(Requirement)
When you write out the records, keep every word exact and drop the pictures.

- Opening Delimiter -

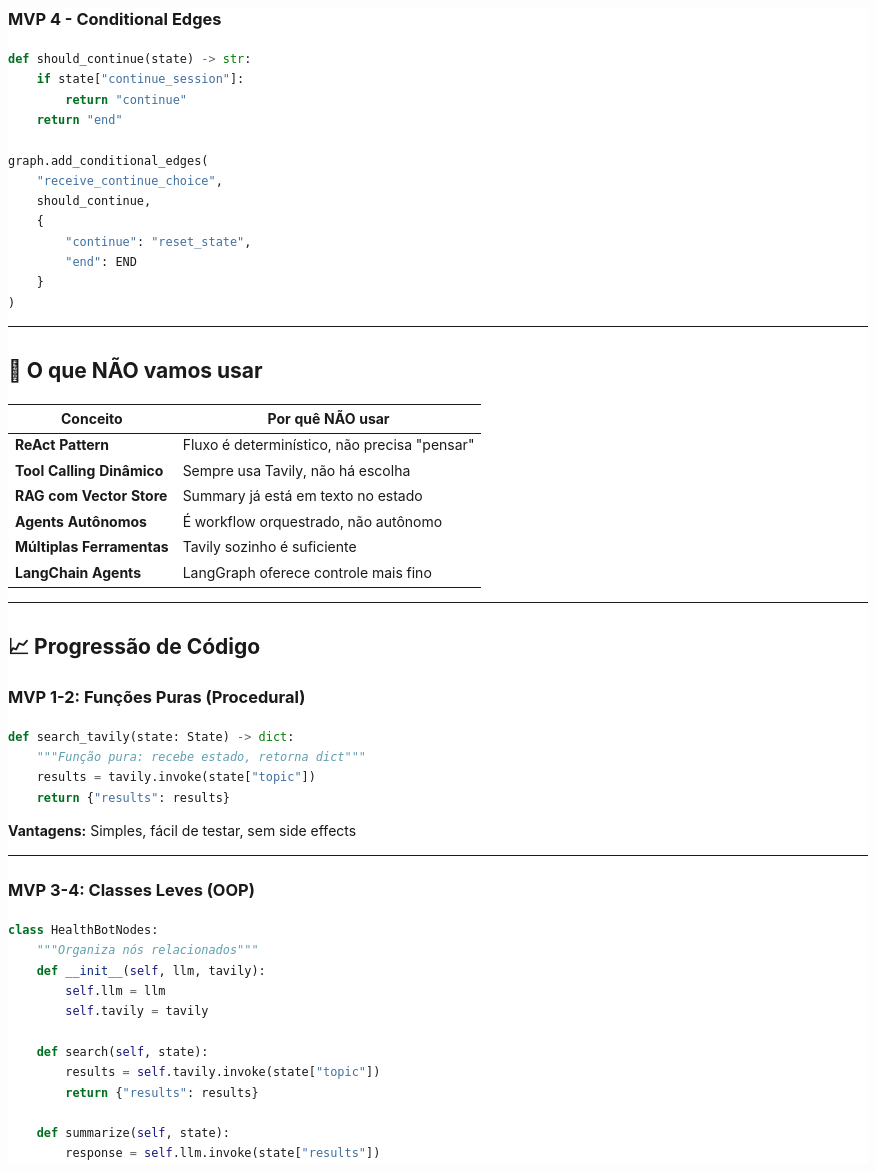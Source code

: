 ### MVP 4 - Conditional Edges
```python
def should_continue(state) -> str:
    if state["continue_session"]:
        return "continue"
    return "end"

graph.add_conditional_edges(
    "receive_continue_choice",
    should_continue,
    {
        "continue": "reset_state",
        "end": END
    }
)
```

---

## 🚫 O que NÃO vamos usar

| Conceito | Por quê NÃO usar |
|----------|------------------|
| **ReAct Pattern** | Fluxo é determinístico, não precisa "pensar" |
| **Tool Calling Dinâmico** | Sempre usa Tavily, não há escolha |
| **RAG com Vector Store** | Summary já está em texto no estado |
| **Agents Autônomos** | É workflow orquestrado, não autônomo |
| **Múltiplas Ferramentas** | Tavily sozinho é suficiente |
| **LangChain Agents** | LangGraph oferece controle mais fino |

---

## 📈 Progressão de Código

### MVP 1-2: Funções Puras (Procedural)
```python
def search_tavily(state: State) -> dict:
    """Função pura: recebe estado, retorna dict"""
    results = tavily.invoke(state["topic"])
    return {"results": results}
```

**Vantagens:** Simples, fácil de testar, sem side effects

---

### MVP 3-4: Classes Leves (OOP)
```python
class HealthBotNodes:
    """Organiza nós relacionados"""
    def __init__(self, llm, tavily):
        self.llm = llm
        self.tavily = tavily
    
    def search(self, state):
        results = self.tavily.invoke(state["topic"])
        return {"results": results}
    
    def summarize(self, state):
        response = self.llm.invoke(state["results"])
```
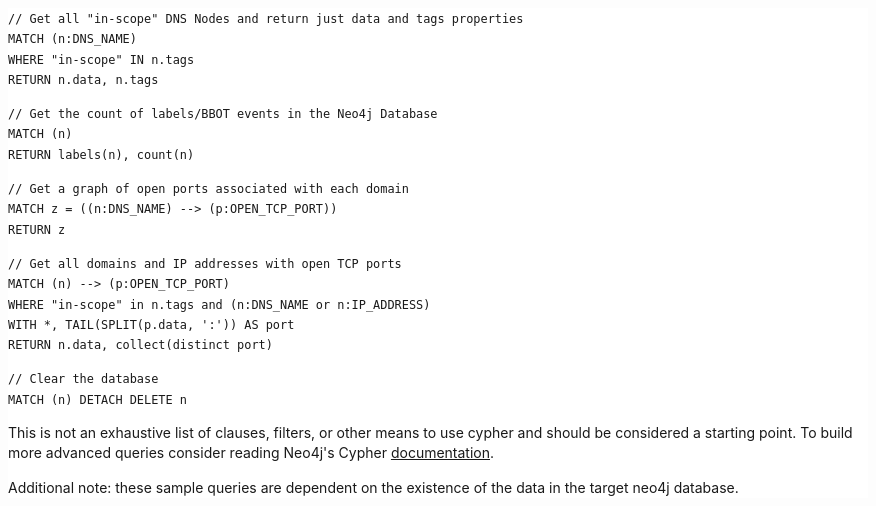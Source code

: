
 ```cypher
// Get all "in-scope" DNS Nodes and return just data and tags properties
MATCH (n:DNS_NAME)
WHERE "in-scope" IN n.tags
RETURN n.data, n.tags
```

```cypher
// Get the count of labels/BBOT events in the Neo4j Database
MATCH (n)
RETURN labels(n), count(n)
```

```cypher
// Get a graph of open ports associated with each domain
MATCH z = ((n:DNS_NAME) --> (p:OPEN_TCP_PORT))
RETURN z
```

```cypher
// Get all domains and IP addresses with open TCP ports
MATCH (n) --> (p:OPEN_TCP_PORT)
WHERE "in-scope" in n.tags and (n:DNS_NAME or n:IP_ADDRESS)
WITH *, TAIL(SPLIT(p.data, ':')) AS port
RETURN n.data, collect(distinct port)
```

```cypher
// Clear the database
MATCH (n) DETACH DELETE n
```

This is not an exhaustive list of clauses, filters, or other means to use cypher and should be considered a starting point. To build more advanced queries consider reading Neo4j's Cypher [documentation](https://neo4j.com/docs/cypher-manual/current/introduction/). 

Additional note: these sample queries are dependent on the existence of the data in the target neo4j database.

- Closing Delimiter -

(Completed exercise)
Source code

: ### MVP 4 - Conditional Edges
```python
def should_continue(state) -> str:
    if state["continue_session"]:
        return "continue"
    return "end"

graph.add_conditional_edges(
    "receive_continue_choice",
    should_continue,
    {
        "continue": "reset_state",
        "end": END
    }
)
```

---

## 🚫 O que NÃO vamos usar

| Conceito | Por quê NÃO usar |
|----------|------------------|
| **ReAct Pattern** | Fluxo é determinístico, não precisa "pensar" |
| **Tool Calling Dinâmico** | Sempre usa Tavily, não há escolha |
| **RAG com Vector Store** | Summary já está em texto no estado |
| **Agents Autônomos** | É workflow orquestrado, não autônomo |
| **Múltiplas Ferramentas** | Tavily sozinho é suficiente |
| **LangChain Agents** | LangGraph oferece controle mais fino |

---

## 📈 Progressão de Código

### MVP 1-2: Funções Puras (Procedural)
```python
def search_tavily(state: State) -> dict:
    """Função pura: recebe estado, retorna dict"""
    results = tavily.invoke(state["topic"])
    return {"results": results}
```

**Vantagens:** Simples, fácil de testar, sem side effects

---

### MVP 3-4: Classes Leves (OOP)
```python
class HealthBotNodes:
    """Organiza nós relacionados"""
    def __init__(self, llm, tavily):
        self.llm = llm
        self.tavily = tavily
    
    def search(self, state):
        results = self.tavily.invoke(state["topic"])
        return {"results": results}
    
    def summarize(self, state):
        response = self.llm.invoke(state["results"])
```
Source code

:
 ```cypher
// Get all "in-scope" DNS Nodes and return just data and tags properties
MATCH (n:DNS_NAME)
WHERE "in-scope" IN n.tags
RETURN n.data, n.tags
```

```cypher
// Get the count of labels/BBOT events in the Neo4j Database
MATCH (n)
RETURN labels(n), count(n)
```

```cypher
// Get a graph of open ports associated with each domain
MATCH z = ((n:DNS_NAME) --> (p:OPEN_TCP_PORT))
RETURN z
```

```cypher
// Get all domains and IP addresses with open TCP ports
MATCH (n) --> (p:OPEN_TCP_PORT)
WHERE "in-scope" in n.tags and (n:DNS_NAME or n:IP_ADDRESS)
WITH *, TAIL(SPLIT(p.data, ':')) AS port
RETURN n.data, collect(distinct port)
```

```cypher
// Clear the database
MATCH (n) DETACH DELETE n
```

This is not an exhaustive list of clauses, filters, or other means to use cypher and should be considered a starting point. To build more advanced queries consider reading Neo4j's Cypher [documentation](https://neo4j.com/docs/cypher-manual/current/introduction/). 

Additional note: these sample queries are dependent on the existence of the data in the target neo4j database.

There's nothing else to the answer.